START Recorded data
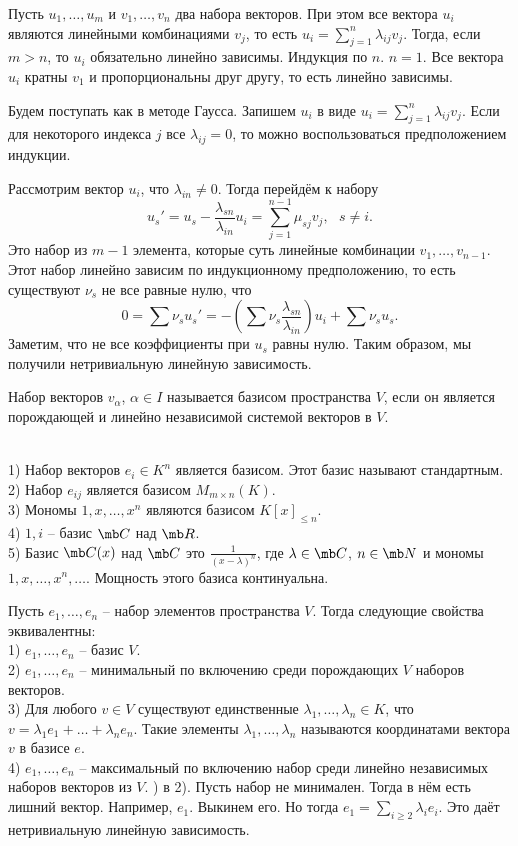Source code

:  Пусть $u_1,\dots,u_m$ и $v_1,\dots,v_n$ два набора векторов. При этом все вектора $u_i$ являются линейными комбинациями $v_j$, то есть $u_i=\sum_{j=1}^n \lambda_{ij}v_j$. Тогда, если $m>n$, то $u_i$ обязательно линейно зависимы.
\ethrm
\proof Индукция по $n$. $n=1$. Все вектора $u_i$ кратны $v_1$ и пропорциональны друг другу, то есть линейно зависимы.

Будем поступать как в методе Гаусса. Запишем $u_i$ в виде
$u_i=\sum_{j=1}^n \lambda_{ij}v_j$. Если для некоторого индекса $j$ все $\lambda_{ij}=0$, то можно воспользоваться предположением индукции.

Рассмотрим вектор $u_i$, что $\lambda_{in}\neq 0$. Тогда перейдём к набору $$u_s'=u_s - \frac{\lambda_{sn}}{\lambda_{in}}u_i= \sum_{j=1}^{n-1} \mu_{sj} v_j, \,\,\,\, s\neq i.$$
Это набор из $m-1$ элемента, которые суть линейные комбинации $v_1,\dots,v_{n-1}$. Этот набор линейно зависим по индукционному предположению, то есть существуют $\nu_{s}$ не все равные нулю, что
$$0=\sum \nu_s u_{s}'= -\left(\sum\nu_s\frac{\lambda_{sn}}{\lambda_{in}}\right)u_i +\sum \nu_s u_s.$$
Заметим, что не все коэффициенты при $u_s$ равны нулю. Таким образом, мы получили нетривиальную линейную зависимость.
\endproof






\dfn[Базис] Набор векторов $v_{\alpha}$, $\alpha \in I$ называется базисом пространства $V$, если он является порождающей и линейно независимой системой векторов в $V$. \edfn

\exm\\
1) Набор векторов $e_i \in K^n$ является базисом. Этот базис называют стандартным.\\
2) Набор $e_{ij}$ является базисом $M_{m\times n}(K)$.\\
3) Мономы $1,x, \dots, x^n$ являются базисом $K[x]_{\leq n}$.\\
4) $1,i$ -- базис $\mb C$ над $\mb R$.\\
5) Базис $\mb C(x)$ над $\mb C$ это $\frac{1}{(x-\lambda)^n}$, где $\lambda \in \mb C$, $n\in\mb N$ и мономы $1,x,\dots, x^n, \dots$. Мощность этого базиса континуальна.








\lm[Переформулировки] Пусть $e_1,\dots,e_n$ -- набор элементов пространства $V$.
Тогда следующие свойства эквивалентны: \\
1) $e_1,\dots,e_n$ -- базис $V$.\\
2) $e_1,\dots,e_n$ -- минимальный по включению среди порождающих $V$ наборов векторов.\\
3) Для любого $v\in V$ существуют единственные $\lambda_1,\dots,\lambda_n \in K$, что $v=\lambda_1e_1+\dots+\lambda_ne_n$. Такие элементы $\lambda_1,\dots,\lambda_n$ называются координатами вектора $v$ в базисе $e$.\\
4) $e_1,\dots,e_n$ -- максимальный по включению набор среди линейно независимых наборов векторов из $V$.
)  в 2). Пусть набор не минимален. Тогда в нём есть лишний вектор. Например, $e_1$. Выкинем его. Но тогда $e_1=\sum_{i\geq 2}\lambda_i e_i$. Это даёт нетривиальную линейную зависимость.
END Recorded data
Action item:
Only the text is to be copied: please reproduce the records exactly and drop the pictures.

Written reply:
Source code

:  Пусть $u_1,\dots,u_m$ и $v_1,\dots,v_n$ два набора векторов. При этом все вектора $u_i$ являются линейными комбинациями $v_j$, то есть $u_i=\sum_{j=1}^n \lambda_{ij}v_j$. Тогда, если $m>n$, то $u_i$ обязательно линейно зависимы.
\ethrm
\proof Индукция по $n$. $n=1$. Все вектора $u_i$ кратны $v_1$ и пропорциональны друг другу, то есть линейно зависимы.

Будем поступать как в методе Гаусса. Запишем $u_i$ в виде
$u_i=\sum_{j=1}^n \lambda_{ij}v_j$. Если для некоторого индекса $j$ все $\lambda_{ij}=0$, то можно воспользоваться предположением индукции.

Рассмотрим вектор $u_i$, что $\lambda_{in}\neq 0$. Тогда перейдём к набору $$u_s'=u_s - \frac{\lambda_{sn}}{\lambda_{in}}u_i= \sum_{j=1}^{n-1} \mu_{sj} v_j, \,\,\,\, s\neq i.$$
Это набор из $m-1$ элемента, которые суть линейные комбинации $v_1,\dots,v_{n-1}$. Этот набор линейно зависим по индукционному предположению, то есть существуют $\nu_{s}$ не все равные нулю, что
$$0=\sum \nu_s u_{s}'= -\left(\sum\nu_s\frac{\lambda_{sn}}{\lambda_{in}}\right)u_i +\sum \nu_s u_s.$$
Заметим, что не все коэффициенты при $u_s$ равны нулю. Таким образом, мы получили нетривиальную линейную зависимость.
\endproof






\dfn[Базис] Набор векторов $v_{\alpha}$, $\alpha \in I$ называется базисом пространства $V$, если он является порождающей и линейно независимой системой векторов в $V$. \edfn

\exm\\
1) Набор векторов $e_i \in K^n$ является базисом. Этот базис называют стандартным.\\
2) Набор $e_{ij}$ является базисом $M_{m\times n}(K)$.\\
3) Мономы $1,x, \dots, x^n$ являются базисом $K[x]_{\leq n}$.\\
4) $1,i$ -- базис $\mb C$ над $\mb R$.\\
5) Базис $\mb C(x)$ над $\mb C$ это $\frac{1}{(x-\lambda)^n}$, где $\lambda \in \mb C$, $n\in\mb N$ и мономы $1,x,\dots, x^n, \dots$. Мощность этого базиса континуальна.








\lm[Переформулировки] Пусть $e_1,\dots,e_n$ -- набор элементов пространства $V$.
Тогда следующие свойства эквивалентны: \\
1) $e_1,\dots,e_n$ -- базис $V$.\\
2) $e_1,\dots,e_n$ -- минимальный по включению среди порождающих $V$ наборов векторов.\\
3) Для любого $v\in V$ существуют единственные $\lambda_1,\dots,\lambda_n \in K$, что $v=\lambda_1e_1+\dots+\lambda_ne_n$. Такие элементы $\lambda_1,\dots,\lambda_n$ называются координатами вектора $v$ в базисе $e$.\\
4) $e_1,\dots,e_n$ -- максимальный по включению набор среди линейно независимых наборов векторов из $V$.
)  в 2). Пусть набор не минимален. Тогда в нём есть лишний вектор. Например, $e_1$. Выкинем его. Но тогда $e_1=\sum_{i\geq 2}\lambda_i e_i$. Это даёт нетривиальную линейную зависимость.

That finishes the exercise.